[Document images with source code]
□ □ □ □ □
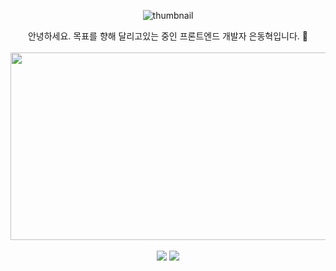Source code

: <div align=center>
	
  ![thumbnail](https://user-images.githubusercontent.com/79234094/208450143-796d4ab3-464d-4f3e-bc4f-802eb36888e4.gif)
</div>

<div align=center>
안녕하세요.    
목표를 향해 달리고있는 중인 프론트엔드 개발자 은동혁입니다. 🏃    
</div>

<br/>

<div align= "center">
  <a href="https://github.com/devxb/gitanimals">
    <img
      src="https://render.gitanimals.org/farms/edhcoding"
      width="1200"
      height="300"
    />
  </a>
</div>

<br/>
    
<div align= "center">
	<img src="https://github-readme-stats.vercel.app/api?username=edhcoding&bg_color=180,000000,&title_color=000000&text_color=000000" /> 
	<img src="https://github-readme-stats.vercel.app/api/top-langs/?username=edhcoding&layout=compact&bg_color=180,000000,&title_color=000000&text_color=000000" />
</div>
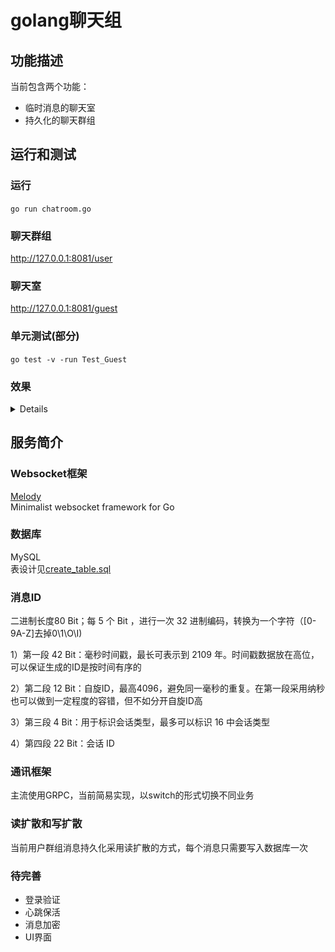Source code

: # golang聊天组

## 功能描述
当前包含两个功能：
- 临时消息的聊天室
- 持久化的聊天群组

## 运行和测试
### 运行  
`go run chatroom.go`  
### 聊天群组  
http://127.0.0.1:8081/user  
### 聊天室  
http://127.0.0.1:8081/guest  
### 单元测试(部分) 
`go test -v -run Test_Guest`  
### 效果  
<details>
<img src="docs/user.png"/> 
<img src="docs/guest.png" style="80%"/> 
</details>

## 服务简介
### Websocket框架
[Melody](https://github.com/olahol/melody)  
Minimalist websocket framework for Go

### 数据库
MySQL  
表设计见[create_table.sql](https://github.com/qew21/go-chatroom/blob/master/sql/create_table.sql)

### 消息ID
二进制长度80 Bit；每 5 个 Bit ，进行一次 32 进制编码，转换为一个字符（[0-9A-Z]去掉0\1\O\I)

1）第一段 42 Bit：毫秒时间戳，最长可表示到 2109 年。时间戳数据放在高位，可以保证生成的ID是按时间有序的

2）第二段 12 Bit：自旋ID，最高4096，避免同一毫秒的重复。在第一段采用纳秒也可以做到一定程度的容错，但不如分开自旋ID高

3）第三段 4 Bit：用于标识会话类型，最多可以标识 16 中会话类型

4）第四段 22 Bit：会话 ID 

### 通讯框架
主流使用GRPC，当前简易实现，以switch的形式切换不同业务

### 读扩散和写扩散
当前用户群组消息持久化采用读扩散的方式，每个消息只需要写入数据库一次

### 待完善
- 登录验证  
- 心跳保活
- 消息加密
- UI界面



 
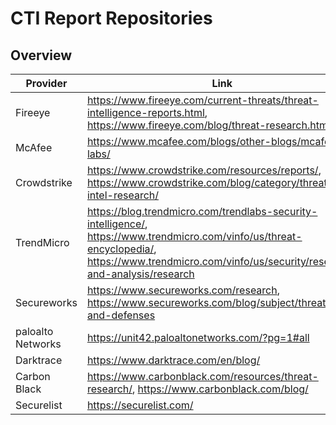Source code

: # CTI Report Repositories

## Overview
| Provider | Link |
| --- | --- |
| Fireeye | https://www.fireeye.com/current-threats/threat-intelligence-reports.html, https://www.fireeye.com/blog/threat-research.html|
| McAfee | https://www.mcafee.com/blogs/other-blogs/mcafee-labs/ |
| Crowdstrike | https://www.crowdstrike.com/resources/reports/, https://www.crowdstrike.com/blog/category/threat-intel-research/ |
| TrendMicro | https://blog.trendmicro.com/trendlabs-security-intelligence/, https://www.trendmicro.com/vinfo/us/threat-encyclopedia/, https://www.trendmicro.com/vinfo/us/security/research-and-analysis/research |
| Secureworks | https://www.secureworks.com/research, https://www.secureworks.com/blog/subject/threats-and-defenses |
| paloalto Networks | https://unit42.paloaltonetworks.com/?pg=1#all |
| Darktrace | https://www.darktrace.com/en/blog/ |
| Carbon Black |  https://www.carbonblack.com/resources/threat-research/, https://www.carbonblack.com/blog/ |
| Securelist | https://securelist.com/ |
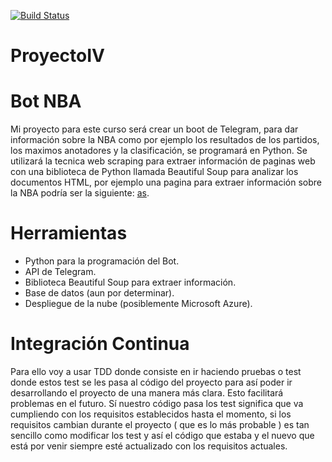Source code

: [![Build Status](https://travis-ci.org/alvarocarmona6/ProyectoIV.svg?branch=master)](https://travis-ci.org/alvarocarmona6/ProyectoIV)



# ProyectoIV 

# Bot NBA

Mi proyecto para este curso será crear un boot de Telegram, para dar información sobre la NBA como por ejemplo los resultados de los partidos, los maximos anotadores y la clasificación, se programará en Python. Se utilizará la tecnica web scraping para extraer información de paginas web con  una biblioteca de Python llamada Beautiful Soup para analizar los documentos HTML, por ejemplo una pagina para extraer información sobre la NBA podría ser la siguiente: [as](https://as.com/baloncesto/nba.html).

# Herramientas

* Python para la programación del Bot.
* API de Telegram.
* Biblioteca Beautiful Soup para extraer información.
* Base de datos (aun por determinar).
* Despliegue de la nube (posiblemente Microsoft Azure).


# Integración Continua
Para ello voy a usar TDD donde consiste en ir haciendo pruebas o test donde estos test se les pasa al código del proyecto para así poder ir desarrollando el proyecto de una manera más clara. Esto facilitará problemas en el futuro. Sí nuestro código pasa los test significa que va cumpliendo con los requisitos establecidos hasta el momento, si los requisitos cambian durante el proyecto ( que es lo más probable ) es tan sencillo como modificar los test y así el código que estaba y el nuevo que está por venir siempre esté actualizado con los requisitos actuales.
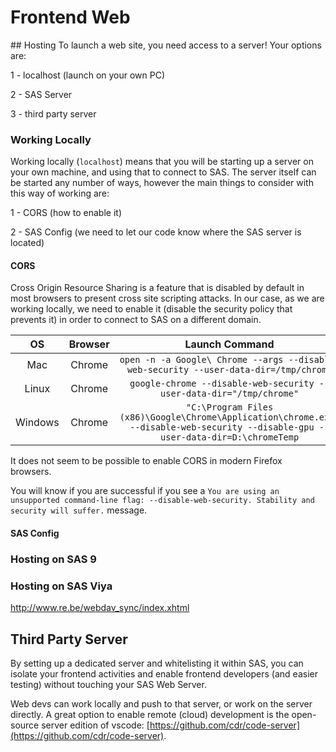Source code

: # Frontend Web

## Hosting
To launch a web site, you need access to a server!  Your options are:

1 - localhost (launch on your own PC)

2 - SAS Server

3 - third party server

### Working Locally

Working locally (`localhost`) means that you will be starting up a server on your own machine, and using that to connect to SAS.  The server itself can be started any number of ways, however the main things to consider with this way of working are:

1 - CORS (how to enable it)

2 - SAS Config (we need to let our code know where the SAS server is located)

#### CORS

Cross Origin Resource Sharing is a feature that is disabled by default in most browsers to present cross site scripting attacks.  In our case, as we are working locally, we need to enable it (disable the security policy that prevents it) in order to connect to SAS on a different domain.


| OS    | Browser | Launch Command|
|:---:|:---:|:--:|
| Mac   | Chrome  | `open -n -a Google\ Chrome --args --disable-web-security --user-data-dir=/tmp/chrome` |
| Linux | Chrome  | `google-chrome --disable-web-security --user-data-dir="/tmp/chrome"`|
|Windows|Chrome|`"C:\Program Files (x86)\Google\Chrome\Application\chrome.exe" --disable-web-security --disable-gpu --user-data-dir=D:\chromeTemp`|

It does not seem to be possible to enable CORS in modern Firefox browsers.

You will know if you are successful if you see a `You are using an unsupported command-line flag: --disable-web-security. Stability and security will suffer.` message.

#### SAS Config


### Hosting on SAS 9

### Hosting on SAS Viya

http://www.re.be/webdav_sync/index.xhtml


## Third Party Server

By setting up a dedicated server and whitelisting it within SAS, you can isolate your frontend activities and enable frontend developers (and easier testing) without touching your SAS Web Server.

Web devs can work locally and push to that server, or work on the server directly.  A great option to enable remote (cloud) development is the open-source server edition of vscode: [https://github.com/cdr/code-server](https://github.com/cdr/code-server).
□ □ □ □ □
Search the entries for the line holding "## Third Party Server". Return that line and the ones after it through the last, exactly.

_TASK SOLUTION_
## Third Party Server

By setting up a dedicated server and whitelisting it within SAS, you can isolate your frontend activities and enable frontend developers (and easier testing) without touching your SAS Web Server.

Web devs can work locally and push to that server, or work on the server directly.  A great option to enable remote (cloud) development is the open-source server edition of vscode: [https://github.com/cdr/code-server](https://github.com/cdr/code-server).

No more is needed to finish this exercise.